Hacker Newsnew | past | comments | ask | show | jobs | submitlogin

The Internet is built on what is called version 4 of Internet Protocol, which when they designed it allotted 4Bn total IP addresses. Each device on the Internet would be able to have one IP and 4Bn would be more than enough for the whole of Planet Earth.

Fast forward a couple of decades and everyone needs 10 IPs each. You have your phone, your laptop, your work computer, your TV, your door lock, your door bell camera, your thermostat, etc. And every web site in the world traditionally needed its own IP. And so the world pretty much ran out of those 4Bn addresses.

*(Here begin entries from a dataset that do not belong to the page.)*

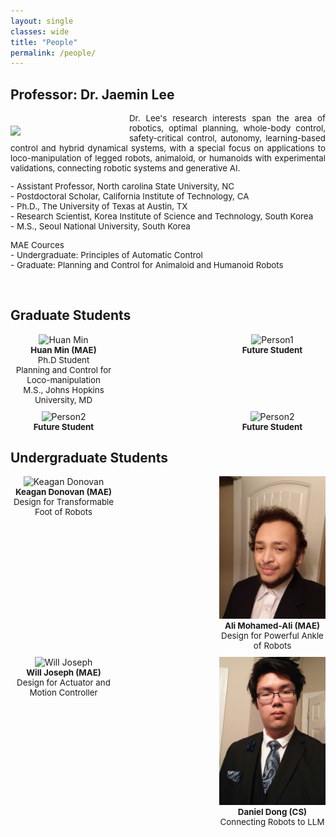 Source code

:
 ```yaml
---
layout: single
classes: wide
title: "People"
permalink: /people/
---
```


## Professor: Dr. Jaemin Lee

<img src="/assets/images/Jaemin5.jpg" align="left" width="170px" style="margin-right: 20px;margin-top: 20px;"/>
<p style="text-align: justify;font-size:10pt;">
  Dr. Lee's research interests span the area of robotics, optimal planning, whole-body control, safety-critical control, autonomy, learning-based control and hybrid dynamical systems, with a special focus on applications to loco-manipulation of legged robots, animaloid, or humanoids with experimental validations, connecting robotic systems and generative AI.<br>
</p>  

<p style="text-align: justify;font-size:10pt;">
  - Assistant Professor, North carolina State University, NC <br>
  - Postdoctoral Scholar, California Institute of Technology, CA <br>
  - Ph.D., The University of Texas at Austin, TX <br>
  - Research Scientist, Korea Institute of Science and Technology, South Korea <br>
  - M.S., Seoul National University, South Korea <br>
</p>

<p style="text-align: justify;font-size:10pt;">
MAE Cources <br>
  - Undergraduate: Principles of Automatic Control <br>
  - Graduate: Planning and Control for Animaloid and Humanoid Robots
</p>


<p> <br> </p>

## Graduate Students
<div style="display: flex; justify-content: space-between; flex-wrap: wrap; gap: 10px; ">
  <div style="text-align: center; width: 170px;">
    <img src="/assets/images/Huan_min.jpg" style="width: 100%;" alt="Huan Min"/>
    <p style="font-size:10pt;margin: 0;"> <b>Huan Min (MAE) </b> <br>
    Ph.D Student <br>  
    Planning and Control for Loco-manipulation <br>
    M.S., Johns Hopkins University, MD
    </p>
  </div>
  <div style="text-align: center; width: 170px;">
    <img src="/assets/images/robot_logo.png" style="width: 100%;" alt="Person1"/>
    <p style="font-size:10pt;margin: 0;"> <b>Future Student</b> <br>
    </p>
  </div>
  <div style="text-align: center; width: 170px;">
    <img src="/assets/images/robot_logo.png" style="width: 100%;" alt="Person2"/>
    <p style="font-size:10pt;margin: 0;"> <b>Future Student</b> <br>
    </p>
  </div>
  <div style="text-align: center; width: 170px;">
    <img src="/assets/images/robot_logo.png" style="width: 100%;" alt="Person2"/>
    <p style="font-size:10pt;margin: 0;"> <b>Future Student</b> <br>
    </p>
  </div>
</div>

<p> </p>

## Undergraduate Students
<div style="display: flex; justify-content: space-between; flex-wrap: wrap; gap: 10px; ">
  <div style="text-align: center; width: 170px;">
    <img src="/assets/images/Keagan.png" style="width: 100%;" alt="Keagan Donovan"/>
    <p style="font-size:10pt;margin: 0;"> <b>Keagan Donovan (MAE)</b> <br>
    Design for Transformable Foot of Robots
    </p>
  </div>
  <div style="text-align: center; width: 170px;">
    <img src="/assets/images/Ali.jpg" style="width: 100%;" alt="Ali Mohamed-Ali"/>
    <p style="font-size:10pt;margin: 0;"> <b>Ali Mohamed-Ali (MAE)</b> <br>
    Design for Powerful Ankle of Robots
    </p>
  </div>
    <div style="text-align: center; width: 170px;">
    <img src="/assets/images/Will.jpg" style="width: 100%;" alt="Will Joseph"/>
    <p style="font-size:10pt;margin: 0;"> <b>Will Joseph (MAE)</b> <br>
      Design for Actuator and Motion Controller
    </p>
  </div>  
  <div style="text-align: center; width: 170px;">
    <img src="/assets/images/daniel_dong.jpg" style="width: 100%;" alt="Daniel Dong"/>
    <p style="font-size:10pt;margin: 0;"> <b>Daniel Dong (CS)</b> <br>
      Connecting Robots to LLM
    </p>
  </div>
</div>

The "Powers That Be" developed IPv6 which solves this, but not everything works properly yet when connecting with IPv6, so if you want to make sure your software/hardware is guaranteed to connect to everything then you need one of those precious IPv4 addresses.

Now, in the early days of the Internet there were so many addresses that they were handed out like Halloween candy. And many people had so many they didn't even use a fraction of them. So now you can make good money selling your old addresses as they are prime real estate.



And the people who designed IPv6 designed a beautiful, perfect protocoll that was incompatible with the old IPv4 protocol. Which meant that a graceful, gradual shift to IPv6 was impossible. Cheap IoT devices are still being manufactured that support only the old protocol.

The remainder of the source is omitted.